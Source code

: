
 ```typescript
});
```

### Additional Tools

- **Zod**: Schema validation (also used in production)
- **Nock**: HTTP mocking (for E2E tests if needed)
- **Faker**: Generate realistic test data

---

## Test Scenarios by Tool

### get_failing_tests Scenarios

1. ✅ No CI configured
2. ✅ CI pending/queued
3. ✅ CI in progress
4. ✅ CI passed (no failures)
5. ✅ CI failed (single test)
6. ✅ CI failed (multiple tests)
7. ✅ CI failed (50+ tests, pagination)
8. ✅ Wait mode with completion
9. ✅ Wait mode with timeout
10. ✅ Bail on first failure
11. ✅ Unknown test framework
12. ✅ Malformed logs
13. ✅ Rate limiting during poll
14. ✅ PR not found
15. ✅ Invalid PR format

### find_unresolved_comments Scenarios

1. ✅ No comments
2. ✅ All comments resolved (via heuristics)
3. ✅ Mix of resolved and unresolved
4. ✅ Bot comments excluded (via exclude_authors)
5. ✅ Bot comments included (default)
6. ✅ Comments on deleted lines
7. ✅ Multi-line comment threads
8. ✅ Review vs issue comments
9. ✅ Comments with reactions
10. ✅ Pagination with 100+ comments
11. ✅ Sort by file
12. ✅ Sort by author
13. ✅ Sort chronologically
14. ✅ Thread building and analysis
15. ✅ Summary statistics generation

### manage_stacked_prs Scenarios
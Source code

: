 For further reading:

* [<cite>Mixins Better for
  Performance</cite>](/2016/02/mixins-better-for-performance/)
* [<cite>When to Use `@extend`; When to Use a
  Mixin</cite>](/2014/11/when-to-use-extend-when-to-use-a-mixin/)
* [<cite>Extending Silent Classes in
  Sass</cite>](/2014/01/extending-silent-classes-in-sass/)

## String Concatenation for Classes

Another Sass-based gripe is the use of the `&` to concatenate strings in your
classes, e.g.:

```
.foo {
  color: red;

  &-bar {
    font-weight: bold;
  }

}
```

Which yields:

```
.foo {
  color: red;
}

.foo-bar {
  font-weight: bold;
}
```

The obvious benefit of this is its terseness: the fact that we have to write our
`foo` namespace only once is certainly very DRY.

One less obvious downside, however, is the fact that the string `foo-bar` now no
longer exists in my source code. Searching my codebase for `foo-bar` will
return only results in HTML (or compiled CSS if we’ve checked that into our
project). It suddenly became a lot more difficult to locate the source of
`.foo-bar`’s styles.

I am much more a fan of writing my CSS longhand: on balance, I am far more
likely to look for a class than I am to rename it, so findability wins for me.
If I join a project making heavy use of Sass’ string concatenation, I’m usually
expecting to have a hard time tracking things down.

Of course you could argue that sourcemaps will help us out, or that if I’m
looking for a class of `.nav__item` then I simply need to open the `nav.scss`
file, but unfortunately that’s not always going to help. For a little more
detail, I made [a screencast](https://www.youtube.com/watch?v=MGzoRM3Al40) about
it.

=== Task directions ===
The line with "detail, I made" marks where to start. Transcribe from there through the final line of the records, exactly and with nothing added.

=== Exercise answer ===
detail, I made [a screencast](https://www.youtube.com/watch?v=MGzoRM3Al40) about
it.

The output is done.